Task requirements:
Retyping the entire listing exactly is the task.
-- Task inputs follows --
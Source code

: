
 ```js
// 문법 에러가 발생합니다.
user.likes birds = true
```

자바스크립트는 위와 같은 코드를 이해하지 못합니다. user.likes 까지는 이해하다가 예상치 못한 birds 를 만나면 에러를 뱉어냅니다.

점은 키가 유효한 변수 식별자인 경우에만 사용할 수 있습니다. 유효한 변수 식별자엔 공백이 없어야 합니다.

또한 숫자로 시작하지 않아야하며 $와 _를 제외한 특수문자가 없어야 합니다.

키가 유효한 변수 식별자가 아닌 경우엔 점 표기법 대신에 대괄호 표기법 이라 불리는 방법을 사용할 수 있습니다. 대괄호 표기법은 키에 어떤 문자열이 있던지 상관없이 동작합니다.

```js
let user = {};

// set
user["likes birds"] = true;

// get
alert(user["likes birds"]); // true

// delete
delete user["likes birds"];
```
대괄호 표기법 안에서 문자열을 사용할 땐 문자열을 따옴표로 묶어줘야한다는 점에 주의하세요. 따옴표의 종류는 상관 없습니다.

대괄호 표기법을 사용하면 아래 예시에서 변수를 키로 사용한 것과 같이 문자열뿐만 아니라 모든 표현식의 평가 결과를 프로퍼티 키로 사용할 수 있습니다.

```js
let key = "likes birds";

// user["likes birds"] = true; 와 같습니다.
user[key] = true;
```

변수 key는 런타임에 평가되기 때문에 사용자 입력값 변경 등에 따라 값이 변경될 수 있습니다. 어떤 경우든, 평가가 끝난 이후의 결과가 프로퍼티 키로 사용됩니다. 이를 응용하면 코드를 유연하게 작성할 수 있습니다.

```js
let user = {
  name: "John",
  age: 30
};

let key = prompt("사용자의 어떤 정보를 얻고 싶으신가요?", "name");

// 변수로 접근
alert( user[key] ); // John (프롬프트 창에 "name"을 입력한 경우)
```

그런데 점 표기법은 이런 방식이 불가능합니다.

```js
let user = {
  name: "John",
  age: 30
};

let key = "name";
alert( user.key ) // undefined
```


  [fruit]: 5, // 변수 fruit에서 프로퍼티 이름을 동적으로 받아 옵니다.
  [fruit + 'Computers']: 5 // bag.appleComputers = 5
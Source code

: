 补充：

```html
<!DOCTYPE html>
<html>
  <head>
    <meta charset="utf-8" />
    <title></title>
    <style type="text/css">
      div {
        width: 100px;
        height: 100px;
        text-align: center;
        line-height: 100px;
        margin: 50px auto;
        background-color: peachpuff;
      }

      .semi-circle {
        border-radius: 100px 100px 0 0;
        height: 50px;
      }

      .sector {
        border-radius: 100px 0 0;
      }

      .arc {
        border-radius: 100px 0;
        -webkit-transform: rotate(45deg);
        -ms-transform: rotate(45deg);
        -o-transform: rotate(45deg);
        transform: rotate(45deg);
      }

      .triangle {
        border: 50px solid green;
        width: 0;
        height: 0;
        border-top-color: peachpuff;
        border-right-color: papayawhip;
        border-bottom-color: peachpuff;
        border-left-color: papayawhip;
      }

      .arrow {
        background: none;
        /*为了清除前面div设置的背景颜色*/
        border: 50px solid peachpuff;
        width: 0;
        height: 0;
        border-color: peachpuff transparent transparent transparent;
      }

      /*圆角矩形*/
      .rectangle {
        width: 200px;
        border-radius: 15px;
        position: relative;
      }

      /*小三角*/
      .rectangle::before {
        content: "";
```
-- Task inputs concluded --
Output of the task:
Source code

:
 ```js
// 문법 에러가 발생합니다.
user.likes birds = true
```

자바스크립트는 위와 같은 코드를 이해하지 못합니다. user.likes 까지는 이해하다가 예상치 못한 birds 를 만나면 에러를 뱉어냅니다.

점은 키가 유효한 변수 식별자인 경우에만 사용할 수 있습니다. 유효한 변수 식별자엔 공백이 없어야 합니다.

또한 숫자로 시작하지 않아야하며 $와 _를 제외한 특수문자가 없어야 합니다.

키가 유효한 변수 식별자가 아닌 경우엔 점 표기법 대신에 대괄호 표기법 이라 불리는 방법을 사용할 수 있습니다. 대괄호 표기법은 키에 어떤 문자열이 있던지 상관없이 동작합니다.

```js
let user = {};

// set
user["likes birds"] = true;

// get
alert(user["likes birds"]); // true

// delete
delete user["likes birds"];
```
대괄호 표기법 안에서 문자열을 사용할 땐 문자열을 따옴표로 묶어줘야한다는 점에 주의하세요. 따옴표의 종류는 상관 없습니다.

대괄호 표기법을 사용하면 아래 예시에서 변수를 키로 사용한 것과 같이 문자열뿐만 아니라 모든 표현식의 평가 결과를 프로퍼티 키로 사용할 수 있습니다.

```js
let key = "likes birds";

// user["likes birds"] = true; 와 같습니다.
user[key] = true;
```

변수 key는 런타임에 평가되기 때문에 사용자 입력값 변경 등에 따라 값이 변경될 수 있습니다. 어떤 경우든, 평가가 끝난 이후의 결과가 프로퍼티 키로 사용됩니다. 이를 응용하면 코드를 유연하게 작성할 수 있습니다.

```js
let user = {
  name: "John",
  age: 30
};

let key = prompt("사용자의 어떤 정보를 얻고 싶으신가요?", "name");

// 변수로 접근
alert( user[key] ); // John (프롬프트 창에 "name"을 입력한 경우)
```

그런데 점 표기법은 이런 방식이 불가능합니다.

```js
let user = {
  name: "John",
  age: 30
};

let key = "name";
alert( user.key ) // undefined
```


  [fruit]: 5, // 변수 fruit에서 프로퍼티 이름을 동적으로 받아 옵니다.
  [fruit + 'Computers']: 5 // bag.appleComputers = 5
Source code

: 补充：

```html
<!DOCTYPE html>
<html>
  <head>
    <meta charset="utf-8" />
    <title></title>
    <style type="text/css">
      div {
        width: 100px;
        height: 100px;
        text-align: center;
        line-height: 100px;
        margin: 50px auto;
        background-color: peachpuff;
      }

      .semi-circle {
        border-radius: 100px 100px 0 0;
        height: 50px;
      }

      .sector {
        border-radius: 100px 0 0;
      }

      .arc {
        border-radius: 100px 0;
        -webkit-transform: rotate(45deg);
        -ms-transform: rotate(45deg);
        -o-transform: rotate(45deg);
        transform: rotate(45deg);
      }

      .triangle {
        border: 50px solid green;
        width: 0;
        height: 0;
        border-top-color: peachpuff;
        border-right-color: papayawhip;
        border-bottom-color: peachpuff;
        border-left-color: papayawhip;
      }

      .arrow {
        background: none;
        /*为了清除前面div设置的背景颜色*/
        border: 50px solid peachpuff;
        width: 0;
        height: 0;
        border-color: peachpuff transparent transparent transparent;
      }

      /*圆角矩形*/
      .rectangle {
        width: 200px;
        border-radius: 15px;
        position: relative;
      }

      /*小三角*/
      .rectangle::before {
        content: "";
```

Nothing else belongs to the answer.